Monday, February 22, 2016

COMING UP!>>Episode #63 (Season 3; Ep.19): Towards an African Personality (2): Does Ghanaian & Pan-African Film (& Media) Have Shared Values?

Episode #63 
(Season 3; Ep.19):  
Towards an African Personality (2):
Does Ghanaian & Pan-African Film (& Media) Have Shared Values?


24th February is an important day in Ghana’s history – and especially this year as it is exactly fifty years since the coup that saw the exit of Osagyefo Dr.Kwame Nkrumah from Ghana’s political scene.

Twelve months ago when we initiated the first of our series on “Towards an African Personality”, we spoke to one of the upcoming Ghanaian film directors Pascal Aka. In the interview, he urged those within the movie industry to consider the international context, and start writing stories that transcend the local context.

ETV Ghana's JOT Agyeman, a former actor himself, and seasoned script-writer, expressed disappointment at the nomenclature of "Ghallywood"; and "Nollywood", which he considers unnecessary. Kumawood, in his view, is not film, but "concert party on video".

Finally, Homebase TV Ghana's Elijah Iposu, a producer and director, encouraged Ghanaians and Nigerians to get back to what our fathers in Nkrumah did – by bringing together both Ghanaian and Nigerian film-makers to learn from each other to take Pan-African film to even greater heights.
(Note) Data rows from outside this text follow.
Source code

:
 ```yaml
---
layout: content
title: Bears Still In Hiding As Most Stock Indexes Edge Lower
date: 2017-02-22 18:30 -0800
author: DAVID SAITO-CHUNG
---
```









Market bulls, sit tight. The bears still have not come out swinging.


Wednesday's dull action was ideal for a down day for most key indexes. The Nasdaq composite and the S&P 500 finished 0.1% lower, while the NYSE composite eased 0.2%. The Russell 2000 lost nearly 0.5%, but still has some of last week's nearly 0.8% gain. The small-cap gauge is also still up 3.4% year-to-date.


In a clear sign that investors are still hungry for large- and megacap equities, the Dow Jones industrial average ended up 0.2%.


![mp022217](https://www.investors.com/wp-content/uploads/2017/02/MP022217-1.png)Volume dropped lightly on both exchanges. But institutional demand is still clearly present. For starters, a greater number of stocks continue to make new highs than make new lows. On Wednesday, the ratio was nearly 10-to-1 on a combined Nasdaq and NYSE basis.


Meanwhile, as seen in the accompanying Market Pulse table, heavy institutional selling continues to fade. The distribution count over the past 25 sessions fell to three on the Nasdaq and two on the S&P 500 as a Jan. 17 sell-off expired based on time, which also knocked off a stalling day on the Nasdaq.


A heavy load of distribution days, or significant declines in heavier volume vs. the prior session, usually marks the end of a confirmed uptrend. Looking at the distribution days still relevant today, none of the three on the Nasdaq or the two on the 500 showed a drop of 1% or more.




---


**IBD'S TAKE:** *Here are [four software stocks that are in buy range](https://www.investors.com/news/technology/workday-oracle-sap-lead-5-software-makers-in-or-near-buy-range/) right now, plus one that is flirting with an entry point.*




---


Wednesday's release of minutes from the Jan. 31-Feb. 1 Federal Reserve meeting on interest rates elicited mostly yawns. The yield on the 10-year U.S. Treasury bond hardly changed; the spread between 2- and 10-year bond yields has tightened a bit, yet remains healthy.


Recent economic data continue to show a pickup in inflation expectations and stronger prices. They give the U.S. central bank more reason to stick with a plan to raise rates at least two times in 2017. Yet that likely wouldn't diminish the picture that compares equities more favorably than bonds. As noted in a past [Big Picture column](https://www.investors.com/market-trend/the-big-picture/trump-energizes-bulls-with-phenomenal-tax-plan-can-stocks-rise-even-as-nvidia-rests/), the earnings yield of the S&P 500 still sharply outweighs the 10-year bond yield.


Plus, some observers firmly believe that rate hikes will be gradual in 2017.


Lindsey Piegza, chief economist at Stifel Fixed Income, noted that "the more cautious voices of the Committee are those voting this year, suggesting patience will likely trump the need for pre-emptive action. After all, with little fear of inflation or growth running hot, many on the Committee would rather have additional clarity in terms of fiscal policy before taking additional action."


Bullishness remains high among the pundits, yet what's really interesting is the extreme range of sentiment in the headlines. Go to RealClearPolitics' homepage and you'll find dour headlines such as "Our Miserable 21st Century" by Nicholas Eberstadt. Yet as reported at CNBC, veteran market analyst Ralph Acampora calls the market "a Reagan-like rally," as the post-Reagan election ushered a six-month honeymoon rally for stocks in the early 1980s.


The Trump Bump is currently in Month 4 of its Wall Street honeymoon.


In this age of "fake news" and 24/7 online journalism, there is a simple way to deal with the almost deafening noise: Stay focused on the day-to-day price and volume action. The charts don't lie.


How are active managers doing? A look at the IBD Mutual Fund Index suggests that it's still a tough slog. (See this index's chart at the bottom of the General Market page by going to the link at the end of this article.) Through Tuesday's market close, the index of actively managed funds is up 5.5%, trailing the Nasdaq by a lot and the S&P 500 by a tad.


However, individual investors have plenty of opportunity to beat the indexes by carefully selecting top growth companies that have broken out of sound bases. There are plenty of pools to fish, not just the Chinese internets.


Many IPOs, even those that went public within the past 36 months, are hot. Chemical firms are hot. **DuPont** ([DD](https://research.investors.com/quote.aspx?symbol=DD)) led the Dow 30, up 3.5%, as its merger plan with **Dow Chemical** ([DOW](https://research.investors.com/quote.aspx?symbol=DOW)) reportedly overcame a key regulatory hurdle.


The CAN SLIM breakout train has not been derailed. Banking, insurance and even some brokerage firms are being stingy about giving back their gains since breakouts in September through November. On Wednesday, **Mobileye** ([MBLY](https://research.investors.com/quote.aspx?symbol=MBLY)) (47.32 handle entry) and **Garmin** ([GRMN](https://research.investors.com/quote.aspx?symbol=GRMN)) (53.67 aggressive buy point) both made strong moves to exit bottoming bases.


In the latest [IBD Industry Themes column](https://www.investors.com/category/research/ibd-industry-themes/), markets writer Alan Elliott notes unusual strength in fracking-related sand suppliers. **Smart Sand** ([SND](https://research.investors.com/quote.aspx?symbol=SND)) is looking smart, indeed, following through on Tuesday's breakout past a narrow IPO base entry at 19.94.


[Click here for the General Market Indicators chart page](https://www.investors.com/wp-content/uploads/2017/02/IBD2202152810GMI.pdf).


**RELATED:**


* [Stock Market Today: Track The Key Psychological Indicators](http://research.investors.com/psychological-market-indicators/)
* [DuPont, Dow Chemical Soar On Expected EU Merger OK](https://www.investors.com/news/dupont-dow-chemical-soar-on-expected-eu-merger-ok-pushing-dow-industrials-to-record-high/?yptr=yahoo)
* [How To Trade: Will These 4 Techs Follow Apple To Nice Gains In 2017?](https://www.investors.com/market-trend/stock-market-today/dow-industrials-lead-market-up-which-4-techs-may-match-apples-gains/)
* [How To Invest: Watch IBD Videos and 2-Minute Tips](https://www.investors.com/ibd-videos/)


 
Even more importantly, we need, in his view, to get to the stage where we can tell a witchcraft story, like Harry Potter, and go beyond ridicule of some of the Kumawood renditions of the same theme!

In Ep.63 (Season 3, ep.19) of the Show, we want to use the show to continue the conversation through the angle of “Shared Norms and Values”, which the AU declared in 2012. Africa’s continental organisation has one definition that describes it thus:

“…the concept of African men and women working together to develop the region and to address the political, economic and social challenges that the continent faces…

The AU is always quick to remind us about the Shared Norms and Values Africans possess, for which reason architectures like that of the Africa Peace and Security Architecture and African Governance Architecture exist.

If Africa can have Shared Norms and Values on peace and security; and governance, then, surely, we must have same-such values for Film and Media?

In September 2015, delegates from thirteen African countries met in Nairobi from a two-day workshop to review a report on the State of the Africa audiovisual and cinema/film sector that would serve as a basis for the establishment of the Africa Audio Visual Cinema Commission (AACC) and the African Film Fund. It was organized by the AU and the Pan African Federation of Filmmakers (FEPACI).

Apart from the fact that it happened on the blind side of much of Africa’s media, what we do know from reports is this:  the report talked about the increasing recognition in African countries of the critical role of the creative economy in human progress, and the range of social and economic benefits that derive from it. It also noted that, Nigeria; South Africa; Kenya; and Egypt lead African countries in annual film revenue.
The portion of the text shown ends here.